In some implementations, the UE may transmit the on-demand SSB request via a scheduling request (SR) on a physical uplink control channel (PUCCH). The UE may transmit an SR indicating a request for the on-demand SSB. The UE may further indicate the recommended/preferred on-demand SSB configuration parameter set by a PUSCH scheduled by the network node responding to the SR.

In some implementations, the UE may transmit the on-demand SSB request via a media access control (MAC) control element (MAC CE) on a PUSCH. The UE may transmit a MAC CE on PUSCH indicating an on-demand SSB request. The MAC CE may further include the recommended/preferred on-demand SSB configuration parameter set.
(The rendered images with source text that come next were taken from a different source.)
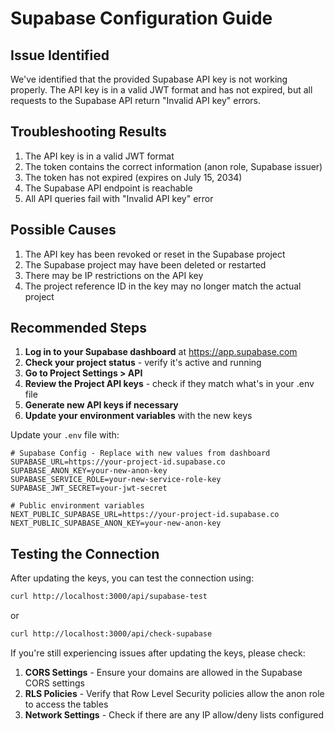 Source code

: # Supabase Configuration Guide

## Issue Identified

We've identified that the provided Supabase API key is not working properly. The API key is in a valid JWT format and has not expired, but all requests to the Supabase API return "Invalid API key" errors.

## Troubleshooting Results

1. The API key is in a valid JWT format
2. The token contains the correct information (anon role, Supabase issuer)
3. The token has not expired (expires on July 15, 2034)
4. The Supabase API endpoint is reachable
5. All API queries fail with "Invalid API key" error

## Possible Causes

1. The API key has been revoked or reset in the Supabase project
2. The Supabase project may have been deleted or restarted
3. There may be IP restrictions on the API key
4. The project reference ID in the key may no longer match the actual project

## Recommended Steps

1. **Log in to your Supabase dashboard** at https://app.supabase.com
2. **Check your project status** - verify it's active and running
3. **Go to Project Settings > API**
4. **Review the Project API keys** - check if they match what's in your .env file
5. **Generate new API keys if necessary**
6. **Update your environment variables** with the new keys

Update your `.env` file with:

```
# Supabase Config - Replace with new values from dashboard
SUPABASE_URL=https://your-project-id.supabase.co
SUPABASE_ANON_KEY=your-new-anon-key
SUPABASE_SERVICE_ROLE=your-new-service-role-key
SUPABASE_JWT_SECRET=your-jwt-secret

# Public environment variables
NEXT_PUBLIC_SUPABASE_URL=https://your-project-id.supabase.co
NEXT_PUBLIC_SUPABASE_ANON_KEY=your-new-anon-key
```

## Testing the Connection

After updating the keys, you can test the connection using:

```bash
curl http://localhost:3000/api/supabase-test
```

or

```bash
curl http://localhost:3000/api/check-supabase
```

If you're still experiencing issues after updating the keys, please check:

1. **CORS Settings** - Ensure your domains are allowed in the Supabase CORS settings
2. **RLS Policies** - Verify that Row Level Security policies allow the anon role to access the tables
3. **Network Settings** - Check if there are any IP allow/deny lists configured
In some implementations, the UE may transmit the on-demand SSB request via an RRC message on PUSCH. The UE may transmit an RRC message on PUSCH (e.g., UE assistance information, indicating a request for on-demand SSB). The RRC message may further include the recommended/preferred on-demand SSB configuration parameter set.

FIG. 6 illustrates an example scenario 600 of on-demand SSB signaling under schemes in accordance with implementations of the present disclosure. Scenario 600 involves at least a network node (e.g., gNB) and a UE, which may be a part of a wireless communication network (e.g., an LTE network, a 5G/NR network, an IoT network or a 6G network). Scenario 600 illustrates some examples on how to signal the on-demand SSB to the UE. The on-demand SSB may be initiated by the network node due to a request from a UE. In this case, the network node may transmit on-demand SSB resources via the following options. The network node may indicate the on-demand SSB transmission by an RRC signaling. The UE may receive the RRC message for periodical on-demand SSB transmission. The configuration parameters for periodical on-demand SSB transmission may be configured in the RRC signaling.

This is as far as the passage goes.